Pictures paired with source code
——

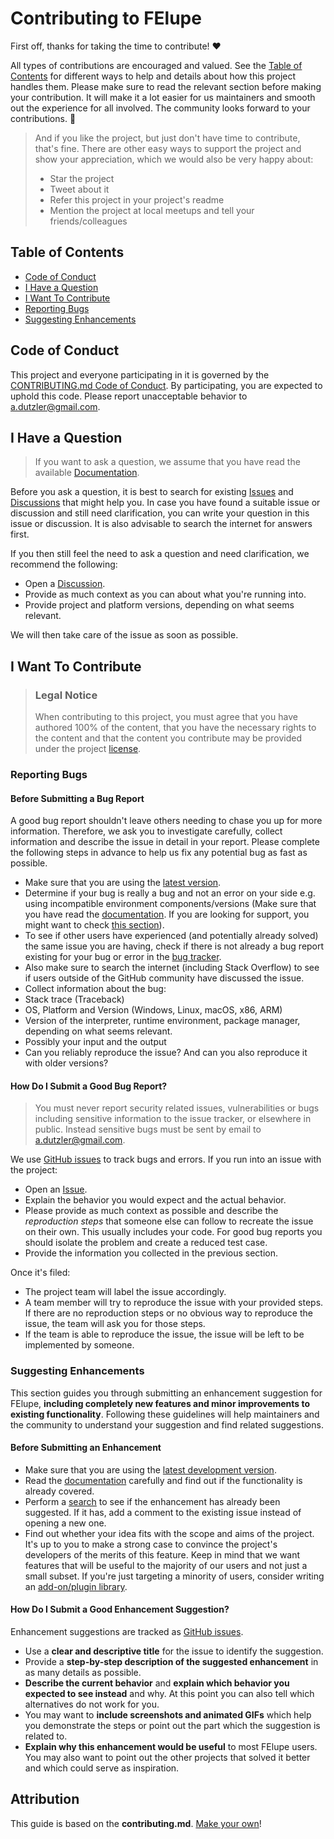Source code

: <!-- omit in toc -->
# Contributing to FElupe

First off, thanks for taking the time to contribute! ❤️

All types of contributions are encouraged and valued. See the [Table of Contents](#table-of-contents) for different ways to help and details about how this project handles them. Please make sure to read the relevant section before making your contribution. It will make it a lot easier for us maintainers and smooth out the experience for all involved. The community looks forward to your contributions. 🎉

> And if you like the project, but just don't have time to contribute, that's fine. There are other easy ways to support the project and show your appreciation, which we would also be very happy about:
> - Star the project
> - Tweet about it
> - Refer this project in your project's readme
> - Mention the project at local meetups and tell your friends/colleagues

<!-- omit in toc -->
## Table of Contents

- [Code of Conduct](#code-of-conduct)
- [I Have a Question](#i-have-a-question)
- [I Want To Contribute](#i-want-to-contribute)
- [Reporting Bugs](#reporting-bugs)
- [Suggesting Enhancements](#suggesting-enhancements)

## Code of Conduct

This project and everyone participating in it is governed by the
[CONTRIBUTING.md Code of Conduct](https://github.com/adtzlr/felupe/blob/main/CODE_OF_CONDUCT.md).
By participating, you are expected to uphold this code. Please report unacceptable behavior
to <a.dutzler@gmail.com>.

## I Have a Question

> If you want to ask a question, we assume that you have read the available [Documentation](https://felupe.readthedocs.io/).

Before you ask a question, it is best to search for existing [Issues](https://github.com/adtzlr/felupe/issues) and [Discussions](https://github.com/adtzlr/felupe/discussions) that might help you. In case you have found a suitable issue or discussion and still need clarification, you can write your question in this issue or discussion. It is also advisable to search the internet for answers first.

If you then still feel the need to ask a question and need clarification, we recommend the following:

- Open a [Discussion](https://github.com/adtzlr/felupe/discussions/new/choose).
- Provide as much context as you can about what you're running into.
- Provide project and platform versions, depending on what seems relevant.

We will then take care of the issue as soon as possible.

## I Want To Contribute

> ### Legal Notice
> When contributing to this project, you must agree that you have authored 100% of the content, that you have the necessary rights to the content and that the content you contribute may be provided under the project [license](https://github.com/adtzlr/felupe/blob/main/LICENSE).

### Reporting Bugs

<!-- omit in toc -->
#### Before Submitting a Bug Report

A good bug report shouldn't leave others needing to chase you up for more information. Therefore, we ask you to investigate carefully, collect information and describe the issue in detail in your report. Please complete the following steps in advance to help us fix any potential bug as fast as possible.

- Make sure that you are using the [latest version](https://felupe.readthedocs.io/en/latest/#installation).
- Determine if your bug is really a bug and not an error on your side e.g. using incompatible environment components/versions (Make sure that you have read the [documentation](https://felupe.readthedocs.io/). If you are looking for support, you might want to check [this section](#i-have-a-question)).
- To see if other users have experienced (and potentially already solved) the same issue you are having, check if there is not already a bug report existing for your bug or error in the [bug tracker](https://github.com/adtzlr/felupe/issues?q=label%3Abug).
- Also make sure to search the internet (including Stack Overflow) to see if users outside of the GitHub community have discussed the issue.
- Collect information about the bug:
- Stack trace (Traceback)
- OS, Platform and Version (Windows, Linux, macOS, x86, ARM)
- Version of the interpreter, runtime environment, package manager, depending on what seems relevant.
- Possibly your input and the output
- Can you reliably reproduce the issue? And can you also reproduce it with older versions?

<!-- omit in toc -->
#### How Do I Submit a Good Bug Report?

> You must never report security related issues, vulnerabilities or bugs including sensitive information to the issue tracker, or elsewhere in public. Instead sensitive bugs must be sent by email to <a.dutzler@gmail.com>.

We use [GitHub issues](https://github.com/adtzlr/felupe/issues) to track bugs and errors. If you run into an issue with the project:

- Open an [Issue](https://github.com/adtzlr/felupe/issues/new/choose).
- Explain the behavior you would expect and the actual behavior.
- Please provide as much context as possible and describe the *reproduction steps* that someone else can follow to recreate the issue on their own. This usually includes your code. For good bug reports you should isolate the problem and create a reduced test case.
- Provide the information you collected in the previous section.

Once it's filed:

- The project team will label the issue accordingly.
- A team member will try to reproduce the issue with your provided steps. If there are no reproduction steps or no obvious way to reproduce the issue, the team will ask you for those steps.
- If the team is able to reproduce the issue, the issue will be left to be implemented by someone.

<!-- omit in toc -->
### Suggesting Enhancements

This section guides you through submitting an enhancement suggestion for FElupe, **including completely new features and minor improvements to existing functionality**. Following these guidelines will help maintainers and the community to understand your suggestion and find related suggestions.

<!-- omit in toc -->
#### Before Submitting an Enhancement

- Make sure that you are using the [latest development version](https://felupe.readthedocs.io/en/latest/#installation).
- Read the [documentation](https://felupe.readthedocs.io/) carefully and find out if the functionality is already covered.
- Perform a [search](https://github.com/adtzlr/felupe/issues) to see if the enhancement has already been suggested. If it has, add a comment to the existing issue instead of opening a new one.
- Find out whether your idea fits with the scope and aims of the project. It's up to you to make a strong case to convince the project's developers of the merits of this feature. Keep in mind that we want features that will be useful to the majority of our users and not just a small subset. If you're just targeting a minority of users, consider writing an [add-on/plugin library](https://github.com/adtzlr/felupe?tab=readme-ov-file#extension-packages).

<!-- omit in toc -->
#### How Do I Submit a Good Enhancement Suggestion?

Enhancement suggestions are tracked as [GitHub issues](https://github.com/adtzlr/felupe/issues).

- Use a **clear and descriptive title** for the issue to identify the suggestion.
- Provide a **step-by-step description of the suggested enhancement** in as many details as possible.
- **Describe the current behavior** and **explain which behavior you expected to see instead** and why. At this point you can also tell which alternatives do not work for you.
- You may want to **include screenshots and animated GIFs** which help you demonstrate the steps or point out the part which the suggestion is related to.
- **Explain why this enhancement would be useful** to most FElupe users. You may also want to point out the other projects that solved it better and which could serve as inspiration.

<!-- omit in toc -->
## Attribution
This guide is based on the **contributing.md**. [Make your own](https://contributing.md/)!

——

* [TASK OBJECTIVE]: With the images omitted, repeat all the data word for word.

* [PROBLEM SOLUTION]:
Source code

: <!-- omit in toc -->
# Contributing to FElupe

First off, thanks for taking the time to contribute! ❤️

All types of contributions are encouraged and valued. See the [Table of Contents](#table-of-contents) for different ways to help and details about how this project handles them. Please make sure to read the relevant section before making your contribution. It will make it a lot easier for us maintainers and smooth out the experience for all involved. The community looks forward to your contributions. 🎉

> And if you like the project, but just don't have time to contribute, that's fine. There are other easy ways to support the project and show your appreciation, which we would also be very happy about:
> - Star the project
> - Tweet about it
> - Refer this project in your project's readme
> - Mention the project at local meetups and tell your friends/colleagues

<!-- omit in toc -->
## Table of Contents

- [Code of Conduct](#code-of-conduct)
- [I Have a Question](#i-have-a-question)
- [I Want To Contribute](#i-want-to-contribute)
- [Reporting Bugs](#reporting-bugs)
- [Suggesting Enhancements](#suggesting-enhancements)

## Code of Conduct

This project and everyone participating in it is governed by the
[CONTRIBUTING.md Code of Conduct](https://github.com/adtzlr/felupe/blob/main/CODE_OF_CONDUCT.md).
By participating, you are expected to uphold this code. Please report unacceptable behavior
to <a.dutzler@gmail.com>.

## I Have a Question

> If you want to ask a question, we assume that you have read the available [Documentation](https://felupe.readthedocs.io/).

Before you ask a question, it is best to search for existing [Issues](https://github.com/adtzlr/felupe/issues) and [Discussions](https://github.com/adtzlr/felupe/discussions) that might help you. In case you have found a suitable issue or discussion and still need clarification, you can write your question in this issue or discussion. It is also advisable to search the internet for answers first.

If you then still feel the need to ask a question and need clarification, we recommend the following:

- Open a [Discussion](https://github.com/adtzlr/felupe/discussions/new/choose).
- Provide as much context as you can about what you're running into.
- Provide project and platform versions, depending on what seems relevant.

We will then take care of the issue as soon as possible.

## I Want To Contribute

> ### Legal Notice
> When contributing to this project, you must agree that you have authored 100% of the content, that you have the necessary rights to the content and that the content you contribute may be provided under the project [license](https://github.com/adtzlr/felupe/blob/main/LICENSE).

### Reporting Bugs

<!-- omit in toc -->
#### Before Submitting a Bug Report

A good bug report shouldn't leave others needing to chase you up for more information. Therefore, we ask you to investigate carefully, collect information and describe the issue in detail in your report. Please complete the following steps in advance to help us fix any potential bug as fast as possible.

- Make sure that you are using the [latest version](https://felupe.readthedocs.io/en/latest/#installation).
- Determine if your bug is really a bug and not an error on your side e.g. using incompatible environment components/versions (Make sure that you have read the [documentation](https://felupe.readthedocs.io/). If you are looking for support, you might want to check [this section](#i-have-a-question)).
- To see if other users have experienced (and potentially already solved) the same issue you are having, check if there is not already a bug report existing for your bug or error in the [bug tracker](https://github.com/adtzlr/felupe/issues?q=label%3Abug).
- Also make sure to search the internet (including Stack Overflow) to see if users outside of the GitHub community have discussed the issue.
- Collect information about the bug:
- Stack trace (Traceback)
- OS, Platform and Version (Windows, Linux, macOS, x86, ARM)
- Version of the interpreter, runtime environment, package manager, depending on what seems relevant.
- Possibly your input and the output
- Can you reliably reproduce the issue? And can you also reproduce it with older versions?

<!-- omit in toc -->
#### How Do I Submit a Good Bug Report?

> You must never report security related issues, vulnerabilities or bugs including sensitive information to the issue tracker, or elsewhere in public. Instead sensitive bugs must be sent by email to <a.dutzler@gmail.com>.

We use [GitHub issues](https://github.com/adtzlr/felupe/issues) to track bugs and errors. If you run into an issue with the project:

- Open an [Issue](https://github.com/adtzlr/felupe/issues/new/choose).
- Explain the behavior you would expect and the actual behavior.
- Please provide as much context as possible and describe the *reproduction steps* that someone else can follow to recreate the issue on their own. This usually includes your code. For good bug reports you should isolate the problem and create a reduced test case.
- Provide the information you collected in the previous section.

Once it's filed:

- The project team will label the issue accordingly.
- A team member will try to reproduce the issue with your provided steps. If there are no reproduction steps or no obvious way to reproduce the issue, the team will ask you for those steps.
- If the team is able to reproduce the issue, the issue will be left to be implemented by someone.

<!-- omit in toc -->
### Suggesting Enhancements

This section guides you through submitting an enhancement suggestion for FElupe, **including completely new features and minor improvements to existing functionality**. Following these guidelines will help maintainers and the community to understand your suggestion and find related suggestions.

<!-- omit in toc -->
#### Before Submitting an Enhancement

- Make sure that you are using the [latest development version](https://felupe.readthedocs.io/en/latest/#installation).
- Read the [documentation](https://felupe.readthedocs.io/) carefully and find out if the functionality is already covered.
- Perform a [search](https://github.com/adtzlr/felupe/issues) to see if the enhancement has already been suggested. If it has, add a comment to the existing issue instead of opening a new one.
- Find out whether your idea fits with the scope and aims of the project. It's up to you to make a strong case to convince the project's developers of the merits of this feature. Keep in mind that we want features that will be useful to the majority of our users and not just a small subset. If you're just targeting a minority of users, consider writing an [add-on/plugin library](https://github.com/adtzlr/felupe?tab=readme-ov-file#extension-packages).

<!-- omit in toc -->
#### How Do I Submit a Good Enhancement Suggestion?

Enhancement suggestions are tracked as [GitHub issues](https://github.com/adtzlr/felupe/issues).

- Use a **clear and descriptive title** for the issue to identify the suggestion.
- Provide a **step-by-step description of the suggested enhancement** in as many details as possible.
- **Describe the current behavior** and **explain which behavior you expected to see instead** and why. At this point you can also tell which alternatives do not work for you.
- You may want to **include screenshots and animated GIFs** which help you demonstrate the steps or point out the part which the suggestion is related to.
- **Explain why this enhancement would be useful** to most FElupe users. You may also want to point out the other projects that solved it better and which could serve as inspiration.

<!-- omit in toc -->
## Attribution
This guide is based on the **contributing.md**. [Make your own](https://contributing.md/)!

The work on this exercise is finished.